Labor’s FOFA block defeated
Plans to disallow significant portions of the Government's Future of Financial Advice (FOFA) reforms have been blocked by the Senate.
Labor Senator, Sam Dastyari described the Government's reforms as "some kind of protection racket" for "a small number of crook, criminals and con men" who have given the financial advice industry a bad name, as he pushed his motion to disallow items 1 to 27 inclusive and item 30 of the Corporations Amendment (Streamlining FOFA) Regulation 2014.
Senator Dastyari said the Minister for Finance and Acting Deputy Treasurer, Senator Mathias Cormann, had "exceeded his powers under the Corporations Act" and had pushed too far with his legislative reforms.
The Senator claimed that "a number of good, hardworking, decent, financial advisers out there want to do the right thing… are realising that the best way to get public confidence is to make sure there are rules and regulations in place that hold them to a high standard".
He added that the Government's only supporters were "the big financial planning institution houses", and "even they are walking away as quickly as they can from the Government".

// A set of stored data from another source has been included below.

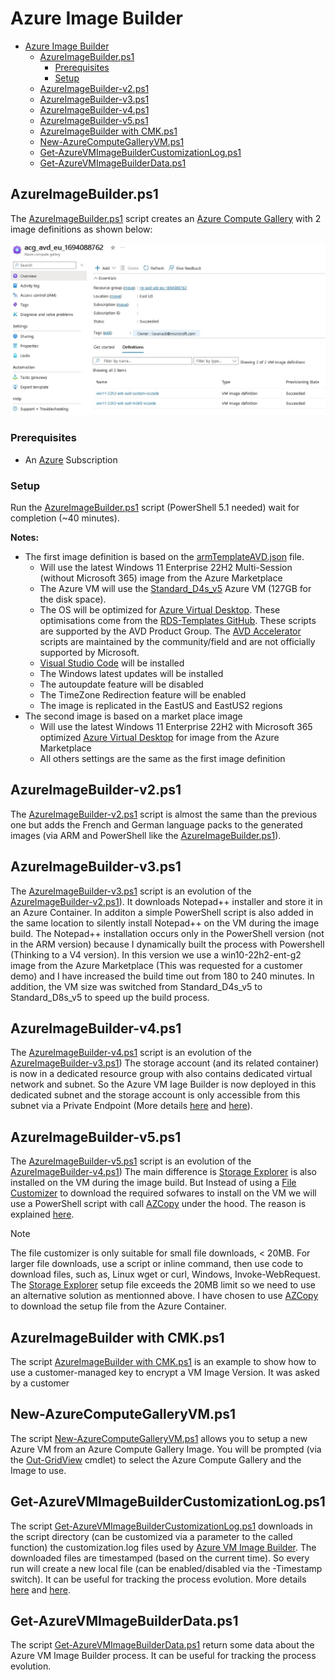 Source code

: # Azure Image Builder

- [Azure Image Builder](#azure-image-builder)
  - [AzureImageBuilder.ps1](#azureimagebuilderps1)
    - [Prerequisites](#prerequisites)
    - [Setup](#setup)
  - [AzureImageBuilder-v2.ps1](#azureimagebuilder-v2ps1)
  - [AzureImageBuilder-v3.ps1](#azureimagebuilder-v3ps1)
  - [AzureImageBuilder-v4.ps1](#azureimagebuilder-v4ps1)
  - [AzureImageBuilder-v5.ps1](#azureimagebuilder-v5ps1)
  - [AzureImageBuilder with CMK.ps1](#azureimagebuilder-with-cmkps1)
  - [New-AzureComputeGalleryVM.ps1](#new-azurecomputegalleryvmps1)
  - [Get-AzureVMImageBuilderCustomizationLog.ps1](#get-azurevmimagebuildercustomizationlogps1)
  - [Get-AzureVMImageBuilderData.ps1](#get-azurevmimagebuilderdataps1)

## AzureImageBuilder.ps1

The [AzureImageBuilder.ps1](AzureImageBuilder.ps1) script creates an [Azure Compute Gallery](https://learn.microsoft.com/en-us/azure/virtual-machines/azure-compute-gallery) with 2 image definitions as shown below:

![Azure Compute Gallery](docs/acg.jpg)

### Prerequisites

- An [Azure](https://portal.azure.com) Subscription

### Setup

Run the [AzureImageBuilder.ps1](AzureImageBuilder.ps1) script (PowerShell 5.1 needed) wait for completion (~40 minutes).

**Notes:**

- The first image definition is based on the [armTemplateAVD.json](armTemplateAVD.json) file.
  - Will use the latest Windows 11 Enterprise 22H2 Multi-Session (without Microsoft 365) image from the Azure Marketplace
  - The Azure VM will use the [Standard_D4s_v5](https://learn.microsoft.com/en-us/azure/virtual-machines/dv5-dsv5-series#dsv5-serieshttps://learn.microsoft.com/en-us/azure/virtual-machines/dv3-dsv3-series) Azure VM (127GB for the disk space).
  - The OS will be optimized for [Azure Virtual Desktop](https://azure.microsoft.com/en-us/products/virtual-desktop). These optimisations come from the [RDS-Templates GitHub](https://github.com/Azure/RDS-Templates/tree/master/CustomImageTemplateScripts). These scripts are supported by the AVD Product Group. The [AVD Accelerator](https://github.com/Azure/avdaccelerator) scripts are maintained by the community/field and are not officially supported by Microsoft.
  - [Visual Studio Code](https://code.visualstudio.com/) will be installed
  - The Windows latest updates will be installed
  - The autoupdate feature will be disabled
  - The TimeZone Redirection feature will be enabled
  - The image is replicated in the EastUS and EastUS2 regions
- The second image is based on a market place image
  - Will use the latest Windows 11 Enterprise 22H2 with Microsoft 365 optimized [Azure Virtual Desktop](https://azure.microsoft.com/en-us/products/virtual-desktop) for image from the Azure Marketplace
  - All others settings are the same as the first image definition

## AzureImageBuilder-v2.ps1

The [AzureImageBuilder-v2.ps1](AzureImageBuilder-v2.ps1) script is almost the same than the previous one but adds the French and German language packs to the generated images (via ARM and PowerShell like the [AzureImageBuilder.ps1](AzureImageBuilder.ps1)).

## AzureImageBuilder-v3.ps1

The [AzureImageBuilder-v3.ps1](AzureImageBuilder-v3.ps1) script is an evolution of the [AzureImageBuilder-v2.ps1](AzureImageBuilder-v2.ps1)). It downloads Notepad++ installer and store it in an Azure Container. In additon a simple PowerShell script is also added in the same location to silently install Notepad++ on the VM during the image build. The Notepad++ installation occurs only in the PowerShell version (not in the ARM version) because I dynamically built the process with Powershell (Thinking to a V4 version).
In this version we use a win10-22h2-ent-g2 image from the Azure Marketplace (This was requested for a customer demo) and I have increased the build time out from 180 to 240 minutes. In addition, the VM size was switched from Standard_D4s_v5 to Standard_D8s_v5 to speed up the build process.

## AzureImageBuilder-v4.ps1

The [AzureImageBuilder-v4.ps1](AzureImageBuilder-v4.ps1) script is an evolution of the [AzureImageBuilder-v3.ps1](AzureImageBuilder-v3.ps1))
The storage account (and its related container) is now in a dedicated resource group with also contains dedicated virtual network and subnet.
So the Azure VM Iage Builder is now deployed in this dedicated subnet and the storage account is only accessible from this subnet via a Private Endpoint (More details [here](https://learn.microsoft.com/en-us/azure/virtual-machines/linux/image-builder-networking) and [here](https://learn.microsoft.com/en-us/azure/virtual-machines/windows/image-builder-vnet)).

## AzureImageBuilder-v5.ps1

The [AzureImageBuilder-v5.ps1](AzureImageBuilder-v5.ps1) script is an evolution of the [AzureImageBuilder-v4.ps1](AzureImageBuilder-v4.ps1))
The main difference is [Storage Explorer](https://azure.microsoft.com/en-us/products/storage/storage-explorer) is also installed on the VM during the image build. But Instead of using a [File Customizer](https://learn.microsoft.com/en-us/azure/virtual-machines/linux/image-builder-json?tabs=json%2Cazure-powershell#file-customizer) to download the required sofwares to install on the VM we will use a PowerShell script with call [AZCopy](https://learn.microsoft.com/en-us/azure/storage/common/storage-use-azcopy-v10) under the hood. The reason is explained [here](https://learn.microsoft.com/en-us/azure/virtual-machines/linux/image-builder-json?tabs=json%2Cazure-powershell#file-customizer).
> [!NOTE]
> The file customizer is only suitable for small file downloads, < 20MB. For larger file downloads, use a script or inline command, then use code to download files, such as, Linux wget or curl, Windows, Invoke-WebRequest.
> The [Storage Explorer](https://azure.microsoft.com/en-us/products/storage/storage-explorer) setup file exceeds the 20MB limit so we need to use an alternative solution as mentionned above. I have chosen to use [AZCopy](https://learn.microsoft.com/en-us/azure/storage/common/storage-use-azcopy-v10) to download the setup file from the Azure Container.

## AzureImageBuilder with CMK.ps1

The script [AzureImageBuilder with CMK.ps1](AzureImageBuilder%20with%20CMK.ps1) is an example to show how to use a customer-managed key to encrypt a VM Image Version. It was asked by a customer

## New-AzureComputeGalleryVM.ps1

The script [New-AzureComputeGalleryVM.ps1](New-AzureComputeGalleryVM.ps1) allows you to setup a new Azure VM from an Azure Compute Gallery Image. You will be prompted (via the [Out-GridView](https://learn.microsoft.com/en-us/powershell/module/microsoft.powershell.utility/out-gridview?view=powershell-5.1) cmdlet) to select the Azure Compute Gallery and the Image to use.

## Get-AzureVMImageBuilderCustomizationLog.ps1

The script [Get-AzureVMImageBuilderCustomizationLog.ps1](Get-AzureVMImageBuilderCustomizationLog.ps1) downloads in the script directory (can be customized via a parameter to the called function) the customization.log files used by [Azure VM Image Builder](https://learn.microsoft.com/en-us/azure/virtual-machines/image-builder-overview?tabs=azure-powershell). The downloaded files are timestamped (based on the current time). So every run will create a new local file (can be enabled/disabled via the -Timestamp switch). It can be useful for tracking the process evolution.
More details [here](https://learn.microsoft.com/en-us/azure/virtual-desktop/troubleshoot-custom-image-templates) and [here](https://learn.microsoft.com/en-us/azure/virtual-machines/linux/image-builder-troubleshoot).

## Get-AzureVMImageBuilderData.ps1

The script [Get-AzureVMImageBuilderData.ps1](Get-AzureVMImageBuilderData.ps1) return some data about the Azure VM Image Builder process. It can be useful for tracking the process evolution.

Senator Dastyari said the Government's reform measures provided "a loophole for advisers that will make this safeguard ineffective; scrapping of the opt-in requirement allowing an adviser to continue to charge fees indefinitely without receiving consent from their client; make changes to annual disclosure so that advisers only have to provide annual disclosure to clients who commence with them after 1 July 2013; and lift the ban on conflicted remuneration that will only apply to commissions on general advice which will open the door for a sales-push culture of products over advice".
The motion was defeated by two votes, with the support of the members of the Palmer United Party and Senator Ricky Muir of the Australian Motoring Enthusiast Party.